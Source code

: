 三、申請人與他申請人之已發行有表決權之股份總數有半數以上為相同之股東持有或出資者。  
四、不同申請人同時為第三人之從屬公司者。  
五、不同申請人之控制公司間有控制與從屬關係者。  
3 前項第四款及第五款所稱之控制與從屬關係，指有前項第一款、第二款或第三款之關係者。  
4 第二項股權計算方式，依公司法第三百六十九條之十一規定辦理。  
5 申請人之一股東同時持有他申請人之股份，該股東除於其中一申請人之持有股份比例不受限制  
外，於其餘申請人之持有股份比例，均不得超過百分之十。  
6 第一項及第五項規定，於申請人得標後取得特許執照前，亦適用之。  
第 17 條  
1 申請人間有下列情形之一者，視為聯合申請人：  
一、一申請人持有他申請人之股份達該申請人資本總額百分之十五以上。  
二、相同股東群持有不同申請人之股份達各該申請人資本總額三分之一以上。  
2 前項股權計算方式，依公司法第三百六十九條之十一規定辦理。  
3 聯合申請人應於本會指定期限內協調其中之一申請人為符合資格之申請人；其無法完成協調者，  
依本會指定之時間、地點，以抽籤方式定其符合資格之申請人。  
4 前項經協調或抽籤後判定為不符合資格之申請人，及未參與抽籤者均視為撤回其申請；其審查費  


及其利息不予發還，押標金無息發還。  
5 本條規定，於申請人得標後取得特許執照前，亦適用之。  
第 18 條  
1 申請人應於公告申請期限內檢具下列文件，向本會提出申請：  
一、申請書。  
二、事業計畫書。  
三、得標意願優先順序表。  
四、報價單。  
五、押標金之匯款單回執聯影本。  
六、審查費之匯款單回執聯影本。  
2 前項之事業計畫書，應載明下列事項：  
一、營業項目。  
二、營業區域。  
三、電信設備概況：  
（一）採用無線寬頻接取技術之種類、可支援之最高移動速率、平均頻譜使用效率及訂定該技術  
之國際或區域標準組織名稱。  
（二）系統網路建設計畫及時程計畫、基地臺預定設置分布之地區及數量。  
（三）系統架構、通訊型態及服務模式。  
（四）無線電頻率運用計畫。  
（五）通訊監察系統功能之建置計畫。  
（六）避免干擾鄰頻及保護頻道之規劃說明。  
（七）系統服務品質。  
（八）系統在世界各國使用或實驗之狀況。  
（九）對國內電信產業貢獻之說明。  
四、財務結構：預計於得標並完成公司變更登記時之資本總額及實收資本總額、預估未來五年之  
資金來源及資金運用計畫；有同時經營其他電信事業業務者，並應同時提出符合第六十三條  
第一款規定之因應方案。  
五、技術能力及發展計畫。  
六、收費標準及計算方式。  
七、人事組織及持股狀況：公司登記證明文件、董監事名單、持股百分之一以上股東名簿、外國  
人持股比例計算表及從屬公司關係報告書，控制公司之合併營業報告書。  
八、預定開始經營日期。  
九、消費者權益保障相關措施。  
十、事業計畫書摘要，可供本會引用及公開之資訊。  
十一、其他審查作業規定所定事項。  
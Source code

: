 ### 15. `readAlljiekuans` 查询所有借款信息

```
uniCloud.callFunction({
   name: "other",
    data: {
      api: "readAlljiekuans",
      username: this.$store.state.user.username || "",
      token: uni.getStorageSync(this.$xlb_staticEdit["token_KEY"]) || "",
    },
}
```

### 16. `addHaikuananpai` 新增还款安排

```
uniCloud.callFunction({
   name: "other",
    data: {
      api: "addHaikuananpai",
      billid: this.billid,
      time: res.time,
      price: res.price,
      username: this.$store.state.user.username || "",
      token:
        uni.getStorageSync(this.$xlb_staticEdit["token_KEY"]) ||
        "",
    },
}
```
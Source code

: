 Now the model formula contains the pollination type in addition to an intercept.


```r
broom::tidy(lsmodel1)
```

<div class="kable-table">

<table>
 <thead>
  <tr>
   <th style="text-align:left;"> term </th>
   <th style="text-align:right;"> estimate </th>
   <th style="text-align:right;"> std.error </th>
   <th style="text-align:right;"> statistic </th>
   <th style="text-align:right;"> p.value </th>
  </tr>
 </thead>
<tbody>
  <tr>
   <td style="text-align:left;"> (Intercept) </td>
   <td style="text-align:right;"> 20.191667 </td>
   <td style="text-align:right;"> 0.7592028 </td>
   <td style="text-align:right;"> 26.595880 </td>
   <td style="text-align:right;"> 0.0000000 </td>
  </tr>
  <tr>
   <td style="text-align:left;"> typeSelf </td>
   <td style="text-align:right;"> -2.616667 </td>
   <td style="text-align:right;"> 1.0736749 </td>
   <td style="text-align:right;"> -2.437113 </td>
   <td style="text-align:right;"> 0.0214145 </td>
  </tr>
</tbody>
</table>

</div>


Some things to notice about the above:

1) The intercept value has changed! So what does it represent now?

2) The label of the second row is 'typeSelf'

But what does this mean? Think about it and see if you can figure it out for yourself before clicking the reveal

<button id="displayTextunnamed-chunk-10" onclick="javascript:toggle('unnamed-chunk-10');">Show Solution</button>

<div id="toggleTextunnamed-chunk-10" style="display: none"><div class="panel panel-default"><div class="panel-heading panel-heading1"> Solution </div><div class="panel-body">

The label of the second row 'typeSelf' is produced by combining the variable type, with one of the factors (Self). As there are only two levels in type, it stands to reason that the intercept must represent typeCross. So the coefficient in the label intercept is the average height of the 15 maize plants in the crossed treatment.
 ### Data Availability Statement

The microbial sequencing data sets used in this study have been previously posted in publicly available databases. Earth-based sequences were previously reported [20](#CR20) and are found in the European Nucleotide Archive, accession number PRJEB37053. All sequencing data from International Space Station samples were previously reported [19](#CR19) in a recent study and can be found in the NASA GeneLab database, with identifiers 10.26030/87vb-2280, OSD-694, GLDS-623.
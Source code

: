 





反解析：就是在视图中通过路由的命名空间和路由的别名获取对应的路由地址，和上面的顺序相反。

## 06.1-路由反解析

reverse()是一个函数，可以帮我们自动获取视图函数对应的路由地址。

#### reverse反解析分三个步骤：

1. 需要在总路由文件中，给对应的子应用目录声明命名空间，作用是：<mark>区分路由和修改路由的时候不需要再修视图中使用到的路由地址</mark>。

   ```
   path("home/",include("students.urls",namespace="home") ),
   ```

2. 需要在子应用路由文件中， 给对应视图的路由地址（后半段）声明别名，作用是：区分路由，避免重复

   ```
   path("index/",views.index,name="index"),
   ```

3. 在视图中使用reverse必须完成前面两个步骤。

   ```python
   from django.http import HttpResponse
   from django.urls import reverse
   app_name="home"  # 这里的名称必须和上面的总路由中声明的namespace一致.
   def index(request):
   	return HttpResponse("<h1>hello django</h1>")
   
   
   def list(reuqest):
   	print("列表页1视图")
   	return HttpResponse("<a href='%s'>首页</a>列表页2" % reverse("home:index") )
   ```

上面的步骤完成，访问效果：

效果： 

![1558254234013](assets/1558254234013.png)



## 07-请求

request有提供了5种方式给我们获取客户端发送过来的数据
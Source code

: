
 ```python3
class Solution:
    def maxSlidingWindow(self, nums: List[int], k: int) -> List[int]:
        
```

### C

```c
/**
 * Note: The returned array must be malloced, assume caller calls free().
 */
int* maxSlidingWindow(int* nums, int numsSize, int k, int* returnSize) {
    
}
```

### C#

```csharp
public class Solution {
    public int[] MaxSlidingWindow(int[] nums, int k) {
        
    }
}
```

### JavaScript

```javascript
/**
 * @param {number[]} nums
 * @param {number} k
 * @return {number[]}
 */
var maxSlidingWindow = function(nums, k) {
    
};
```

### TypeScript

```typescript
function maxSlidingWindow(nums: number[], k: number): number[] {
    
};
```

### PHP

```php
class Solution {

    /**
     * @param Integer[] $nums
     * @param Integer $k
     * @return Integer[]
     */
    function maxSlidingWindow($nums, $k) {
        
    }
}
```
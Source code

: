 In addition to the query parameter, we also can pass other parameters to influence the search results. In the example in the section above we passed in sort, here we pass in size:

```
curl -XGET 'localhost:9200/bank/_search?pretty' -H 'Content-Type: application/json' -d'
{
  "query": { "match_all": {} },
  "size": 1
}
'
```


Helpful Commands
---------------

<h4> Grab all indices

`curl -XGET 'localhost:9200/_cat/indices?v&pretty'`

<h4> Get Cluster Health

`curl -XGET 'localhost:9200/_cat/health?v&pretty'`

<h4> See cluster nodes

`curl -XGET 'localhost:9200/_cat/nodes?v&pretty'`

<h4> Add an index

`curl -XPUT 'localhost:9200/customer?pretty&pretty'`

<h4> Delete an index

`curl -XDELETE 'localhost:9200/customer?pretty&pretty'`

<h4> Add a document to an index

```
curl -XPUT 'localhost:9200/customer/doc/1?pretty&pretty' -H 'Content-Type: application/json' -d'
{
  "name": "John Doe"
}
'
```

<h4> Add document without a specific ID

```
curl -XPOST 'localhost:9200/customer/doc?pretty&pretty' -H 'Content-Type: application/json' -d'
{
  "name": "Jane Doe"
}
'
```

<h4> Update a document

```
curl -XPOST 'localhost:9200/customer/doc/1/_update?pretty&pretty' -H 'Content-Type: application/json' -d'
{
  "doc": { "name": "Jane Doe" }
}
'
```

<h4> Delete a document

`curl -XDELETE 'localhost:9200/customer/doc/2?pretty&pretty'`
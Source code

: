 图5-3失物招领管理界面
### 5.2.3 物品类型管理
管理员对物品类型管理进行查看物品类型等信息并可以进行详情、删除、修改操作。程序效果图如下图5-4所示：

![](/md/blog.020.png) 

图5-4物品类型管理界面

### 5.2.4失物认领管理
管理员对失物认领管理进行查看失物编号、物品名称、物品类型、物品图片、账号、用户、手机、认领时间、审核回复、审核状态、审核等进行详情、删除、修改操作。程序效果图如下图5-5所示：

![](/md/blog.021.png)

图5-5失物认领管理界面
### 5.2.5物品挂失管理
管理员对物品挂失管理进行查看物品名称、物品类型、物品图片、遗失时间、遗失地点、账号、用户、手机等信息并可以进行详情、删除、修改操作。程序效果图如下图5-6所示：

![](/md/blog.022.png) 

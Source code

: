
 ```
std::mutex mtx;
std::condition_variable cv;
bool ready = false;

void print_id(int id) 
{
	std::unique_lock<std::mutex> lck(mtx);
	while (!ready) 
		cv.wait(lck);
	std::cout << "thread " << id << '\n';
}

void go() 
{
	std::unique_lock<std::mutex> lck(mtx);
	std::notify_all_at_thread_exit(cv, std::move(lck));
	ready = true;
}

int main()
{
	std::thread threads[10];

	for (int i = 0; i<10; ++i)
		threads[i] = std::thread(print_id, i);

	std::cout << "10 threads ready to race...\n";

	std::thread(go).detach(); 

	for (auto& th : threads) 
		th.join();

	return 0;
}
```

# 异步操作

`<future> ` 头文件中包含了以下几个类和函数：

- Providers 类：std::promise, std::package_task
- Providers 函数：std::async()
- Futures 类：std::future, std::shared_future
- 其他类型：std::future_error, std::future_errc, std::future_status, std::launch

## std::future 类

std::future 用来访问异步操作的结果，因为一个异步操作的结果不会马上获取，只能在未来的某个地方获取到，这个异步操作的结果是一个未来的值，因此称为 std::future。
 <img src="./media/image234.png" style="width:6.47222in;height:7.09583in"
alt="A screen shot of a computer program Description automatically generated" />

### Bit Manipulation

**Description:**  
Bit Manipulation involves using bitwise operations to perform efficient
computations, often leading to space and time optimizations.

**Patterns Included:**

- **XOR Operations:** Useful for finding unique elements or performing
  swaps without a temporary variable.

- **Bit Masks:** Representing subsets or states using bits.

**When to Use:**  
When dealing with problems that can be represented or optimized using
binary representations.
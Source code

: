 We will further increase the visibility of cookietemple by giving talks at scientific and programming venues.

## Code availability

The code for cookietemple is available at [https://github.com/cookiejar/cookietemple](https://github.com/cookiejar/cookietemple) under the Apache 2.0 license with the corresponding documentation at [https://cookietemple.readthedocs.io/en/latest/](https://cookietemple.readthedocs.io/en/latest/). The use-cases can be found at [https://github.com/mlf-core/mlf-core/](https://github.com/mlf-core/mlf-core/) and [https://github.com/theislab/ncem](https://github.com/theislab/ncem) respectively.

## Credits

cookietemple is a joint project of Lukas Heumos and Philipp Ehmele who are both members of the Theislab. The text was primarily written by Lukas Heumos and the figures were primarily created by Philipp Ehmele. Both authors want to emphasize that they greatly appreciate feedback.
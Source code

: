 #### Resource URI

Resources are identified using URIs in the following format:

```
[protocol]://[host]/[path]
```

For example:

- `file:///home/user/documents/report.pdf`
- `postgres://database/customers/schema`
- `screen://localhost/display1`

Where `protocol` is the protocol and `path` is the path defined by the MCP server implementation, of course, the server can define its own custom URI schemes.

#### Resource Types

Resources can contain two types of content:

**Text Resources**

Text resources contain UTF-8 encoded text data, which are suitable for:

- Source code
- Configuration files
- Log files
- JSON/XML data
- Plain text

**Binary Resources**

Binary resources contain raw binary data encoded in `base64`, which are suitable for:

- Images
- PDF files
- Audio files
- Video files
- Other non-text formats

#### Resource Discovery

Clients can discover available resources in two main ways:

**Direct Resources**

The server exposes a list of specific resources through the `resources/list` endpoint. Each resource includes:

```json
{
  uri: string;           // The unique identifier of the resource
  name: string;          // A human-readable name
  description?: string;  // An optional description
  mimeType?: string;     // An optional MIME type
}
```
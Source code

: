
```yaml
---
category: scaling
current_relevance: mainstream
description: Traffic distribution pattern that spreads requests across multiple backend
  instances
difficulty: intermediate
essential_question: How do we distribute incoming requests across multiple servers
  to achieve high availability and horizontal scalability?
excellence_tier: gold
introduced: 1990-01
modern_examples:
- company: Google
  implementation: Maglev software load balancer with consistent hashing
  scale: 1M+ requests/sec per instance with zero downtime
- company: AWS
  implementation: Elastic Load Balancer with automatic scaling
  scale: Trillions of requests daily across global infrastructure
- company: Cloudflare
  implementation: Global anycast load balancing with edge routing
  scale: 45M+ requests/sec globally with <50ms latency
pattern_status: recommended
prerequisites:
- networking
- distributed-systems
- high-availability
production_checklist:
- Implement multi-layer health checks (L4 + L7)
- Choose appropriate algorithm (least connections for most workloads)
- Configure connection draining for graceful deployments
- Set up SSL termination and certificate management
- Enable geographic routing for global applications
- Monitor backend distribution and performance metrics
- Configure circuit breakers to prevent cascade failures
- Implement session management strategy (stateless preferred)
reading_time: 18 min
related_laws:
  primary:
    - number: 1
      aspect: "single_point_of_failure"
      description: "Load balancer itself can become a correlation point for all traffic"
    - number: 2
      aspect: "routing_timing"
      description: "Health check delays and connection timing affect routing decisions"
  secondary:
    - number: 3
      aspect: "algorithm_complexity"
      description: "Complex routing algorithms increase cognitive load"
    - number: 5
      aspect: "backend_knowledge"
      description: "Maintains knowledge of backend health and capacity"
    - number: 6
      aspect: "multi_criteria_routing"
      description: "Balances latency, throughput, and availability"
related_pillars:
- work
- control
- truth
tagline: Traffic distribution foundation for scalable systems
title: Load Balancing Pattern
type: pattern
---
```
* * * * * * * * *
> _ABOUT THIS TASK_:
For each line above that includes the word "getStorageSync", make a copy of that line.

> _WRITTEN ANSWER_:
      token: uni.getStorageSync(this.$xlb_staticEdit["token_KEY"]) || "",
        uni.getStorageSync(this.$xlb_staticEdit["token_KEY"]) ||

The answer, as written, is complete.